You changed your Uncle Marky. You opened his eyes. You added a new color to his rainbow. A pretty color he never saw before.
Until you came around, I was always Dad. I love my kids, like the most you could love any humans, but while we like to have fun and act goofy, I still have to be Dad. I still have to teach and maintain some rules and laws in my house. But, you made me an Uncle. An uncle is a guy who gets to feed you ice cream for breakfast and definitely let you sit in the front seat of the car way before you are supposed to. Don’t worry Mom, that hasn’t happened yet! I get to be your buddy, and when you are filled from head to toe with sugar I get to drop you back off for Mom to deal with the aftermath. I like to think I am an okay Dad, but I KNOW I am a great uncle. We got this special bond because your Mom asked me to be your godfather. But, I have this feeling we’d be buddies even if I didn’t have that title.
This weekend was one of my favorites we have ever had together and you will remember none of it. Friday night was a high school football game. We go to these games because Meg is on the dance team and her team sits in the stands are cheers on the team and then does a performance at half-time. Your Mammie and Bupa took you to the game and you were amazed at all the sights and sounds. The band playing and Meg and her team cheering on the team. It was sensory overload for a 3 year old. You got to sit with the dance team a little and mingle with the crowd. Everybody seems to know who you are and you are not shy about talking to anyone. But, what I remember is when you saw me sitting in the stands you didn’t hesitate at all, you let go of Bupa’s hand and sat right next to me all night. You sat on my lap the entire game, except for when the dance team girls asked you to sit with them. But, as they left to go get ready for their performance you walked right back up to sit with me. It might seem dumb or insignificant but to me it made my entire night.
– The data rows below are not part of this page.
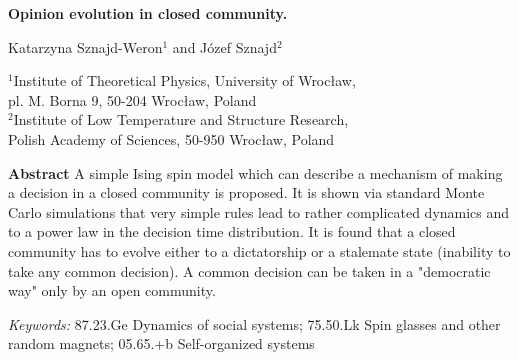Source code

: 



\begin{center}

{\bf Opinion evolution in closed community.}
\vspace{0.5cm}

Katarzyna Sznajd-Weron$^1$ and J\'ozef Sznajd$^2$
\vspace{0.5cm}

$^1$Institute of Theoretical Physics, University of Wroc{\l}aw,\\ 
pl. M. Borna 9, 50-204 Wroc{\l}aw, Poland\\
$^2$Institute of Low Temperature and Structure Research,\\ 
Polish Academy of Sciences, 50-950 Wroc{\l}aw, Poland

\end{center}

{\bf Abstract}
A simple Ising spin model which can describe a mechanism of making a decision
in a closed community is proposed. It is shown via standard Monte Carlo
simulations that very simple rules lead to rather complicated dynamics and to
a power law in the decision time distribution. It is found that a closed
community has to evolve either to a dictatorship or a stalemate
state (inability to take any common decision). A common decision can be
taken in a "democratic way" only by an open community.

\vspace{0.5cm}

{\it Keywords:} 87.23.Ge Dynamics of social systems; 
75.50.Lk Spin glasses and other random magnets;
05.65.+b Self-organized systems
And, on Saturday we all went to a birthday party for your cousin, Alice, who was turning 1. I was there a little earlier than you and I was talking to someone when you walked in. You started talking to everyone but a few minutes later we caught eyes and the second you saw me you just ran and gave me a hug. Again, it melted my heart. All the kids, and all the distractions and all the family and friends you had there and you made sure the second you noticed me that I got a huge hug.
I hope that always happens, I know it won’t. I learned from my own kids that there comes a point where all adults are uncool. But, I will always remember that random weekend at the end of September when you made me feel like I was the coolest guy in the room.
This isn’t a big moment story. This isn’t an accomplishment story. A high school or college graduation celebration type of moment. But, someday you’ll know the secret. Someday you will know that all the little moments are the BEST ones. Showing someone love isn’t buying them an expensive gift, it’s sitting with them at a football game when there are 50 other people you could sit with. It’s a facetime call I get from your Mom just so you can talk to me about your day.